Amp provides several core commands that can be composed into different deployment strategies:

  • server — Query server exposing Arrow Flight and JSON Lines interfaces
  • worker — Executes scheduled extraction jobs
  • controller — Hosts the Admin API for job and dataset management
  • migrate — Applies metadata database migrations

Amp supports two primary operational modes:

  • Single-Node Mode — All components run together (local dev/testing)
  • Distributed Mode — Components deployed independently (production)

Single-node mode runs all components in one process.

  • Server, controller, and worker run together
  • Activated via ampd dev
  • Optimized for:
    • Local development
    • CI pipelines
    • Quick testing and prototyping
  • Not designed for production reliability or fault isolation

Distributed mode separates components into independent processes.

  • Server, controller, and workers run separately
  • Suitable for production deployments
  • Enables:
    • Horizontal scaling
    • Resource isolation (queries vs extraction)
    • High availability and failover
  • Exposes query interfaces (Arrow Flight and JSON Lines)
  • Serves data only
  • Does not execute extraction jobs
  • Does not provide management APIs
  • Arrow Flight (port 1602)

    • High-performance binary interface
    • gRPC-based
    • Uses Apache Arrow / Flight SQL
  • JSON Lines (port 1603)

    • HTTP POST interface
    • Returns newline-delimited JSON (NDJSON)
    • Supports streaming and compression (gzip, brotli, deflate)
Terminal window
# Start both query servers (default)
ampd server
# Start only the Arrow Flight server
ampd server --flight-server
# Start only the JSON Lines server
ampd server --jsonl-server
# Start both explicitly
ampd server --flight-server --jsonl-server
Terminal window
curl -X POST http://localhost:1603 \
--data "SELECT * FROM 'ns/eth_mainnet'.blocks LIMIT 10"
Copy code
from pyarrow import flight
client = flight.connect("grpc://localhost:1602")
reader = client.do_get(
flight.Ticket("SELECT * FROM 'ns/eth_mainnet'.blocks LIMIT 10")
)
table = reader.read_all()
print(table.to_pandas())

Without flags, both query servers are enabled by default. When you specify any server flags, only those interfaces are enabled.

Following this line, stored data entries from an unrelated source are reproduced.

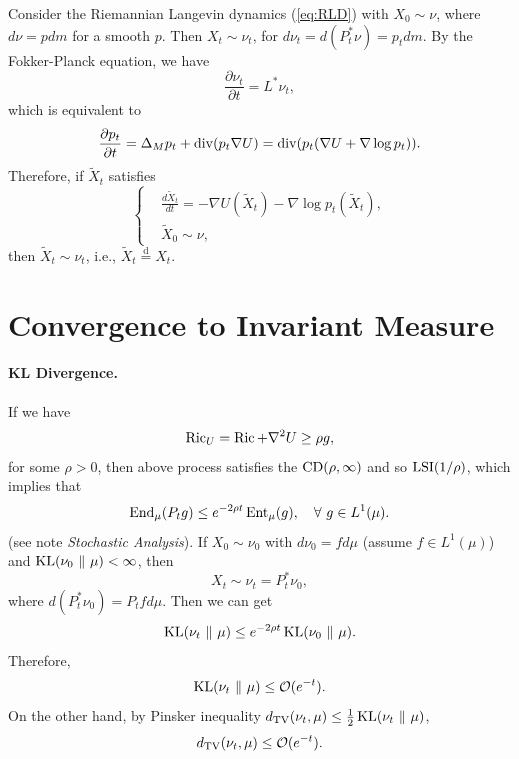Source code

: Consider the Riemannian Langevin dynamics (\ref{eq:RLD}) with $X_0 \sim \nu$, where $d\nu = p dm$ for a smooth $p$. Then $X_t \sim \nu_t$, for $d\nu_t = d(P_t^*\nu) = p_t dm$. By the Fokker-Planck equation, we have
\begin{equation*}
    \frac{\partial \nu_t}{\partial t} = L^*\nu_t,
\end{equation*}
which is equivalent to
\begin{equation*}
    \frac{\partial p_t}{\partial t} = \Delta_Mp_t + \op{div}(p_t\nabla U) = \op{div}(p_t(\nabla U + \nabla \log p_t)).
\end{equation*}
Therefore, if $\widetilde{X}_t$ satisfies
\begin{equation*}
    \left\{
        \begin{aligned}
            &\frac{d \widetilde{X}_t}{dt} = -\nabla U(\widetilde{X}_t) -\nabla \log p_t(\widetilde{X}_t), \\
            &\widetilde{X}_0 \sim \nu,
        \end{aligned}
    \right.
\end{equation*}
then $\widetilde{X}_t \sim \nu_t$, i.e., $\widetilde{X}_t \stackrel{\mathrm{d}}{=} X_t$.

\section{Convergence to Invariant Measure}

\paragraph{KL Divergence.} If we have
\begin{equation*}
    \op{Ric}_U = \op{Ric} + \nabla^2 U \geq \rho g,
\end{equation*}
for some $\rho > 0$, then above process satisfies the $\op{CD}(\rho,\infty)$ and so $\op{LSI}(1/\rho)$, which implies that
\begin{equation*}
    \op{End}_\mu(P_tg) \leq e^{-2\rho t}\op{Ent}_\mu(g),\quad \forall~g\in L^1(\mu).
\end{equation*}
(see note \emph{Stochastic Analysis}). If $X_0 \sim \nu_0$ with $d\nu_0 = f d\mu$ (assume $f \in L^1(\mu)$) and $\op{KL}(\nu_0 ~\Vert~ \mu) < \infty$, then
\begin{equation*}
    X_t \sim \nu_t = P_t^*\nu_0,
\end{equation*}
where $d(P_t^*\nu_0) = P_tf d\mu$. Then we can get
\begin{equation*}
    \op{KL}(\nu_t ~\Vert~ \mu) \leq e^{-2\rho t} \op{KL}(\nu_0 ~\Vert~ \mu).
\end{equation*}
Therefore,
\begin{equation*}
    \op{KL}(\nu_t ~\Vert~ \mu) \leq \mathcal{O}(e^{-t}).
\end{equation*}
On the other hand, by Pinsker inequality $d_{\op{TV}}(\nu_t,\mu) \leq \frac{1}{2}\op{KL}(\nu_t ~\Vert~ \mu)$,
\begin{equation*}
    d_{\op{TV}}(\nu_t,\mu) \leq \mathcal{O}(e^{-t}).
\end{equation*}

The worker executes scheduled extraction jobs in distributed deployments.

  • Runs as a standalone process
  • Coordinates with other components via the PostgreSQL metadata database

Workers:

  • Register with the metadata DB using a node ID
  • Send heartbeat signals (health)
  • Listen for job notifications (LISTEN/NOTIFY)
  • Execute dump jobs (pull data, write Parquet files)
  • Update job status and file metadata
  • Resume jobs after restarts
  • Periodically reconcile job state with the metadata DB
Terminal window
# Single worker
ampd worker --node-id worker-01
# Multiple workers for parallel extraction
ampd worker --node-id worker-01 &
ampd worker --node-id worker-02 &
ampd worker --node-id worker-03 &

Workers can use descriptive IDs, for example:

Terminal window
ampd worker --node-id eu-west-1a-worker
ampd worker --node-id us-east-1b-worker

The controller provides the Admin API for managing Amp:

  • Dataset management
  • Job creation and control
  • Worker and file metadata visibility

It runs as a standalone service and is typically deployed separately from the query server.

  • Default port: 1610
  • REST-style management interface
  • Operations include:
    • Dataset registration and versioning
    • Job deployment and status inspection
    • Job stop/delete operations
    • Worker location and file listing
Terminal window
ampd controller
Terminal window
# List all datasets
curl http://localhost:1610/datasets
# Get dataset details (specific version)
curl http://localhost:1610/datasets/my_namespace/eth_mainnet/versions/1.0.0
# List all versions of a dataset
curl http://localhost:1610/datasets/my_namespace/eth_mainnet/versions
# Register a new dataset
curl -X POST http://localhost:1610/datasets \
-H "Content-Type: application/json" \
-d @dataset_definition.json
Terminal window
# List all jobs
curl http://localhost:1610/jobs
# Deploy a dataset (start a dump job)
curl -X POST http://localhost:1610/datasets/my_namespace/eth_mainnet/versions/1.0.0/deploy \
-H "Content-Type: application/json" \
-d '{
"end_block": 20000000
}'
# Get job status (replace 42 with actual job_id)
curl http://localhost:1610/jobs/42
# Stop a running job
curl -X PUT http://localhost:1610/jobs/42/stop
# Delete a job
curl -X DELETE http://localhost:1610/jobs/42

In development mode (ampd dev), the controller (Admin API) is embedded in the same process as the server.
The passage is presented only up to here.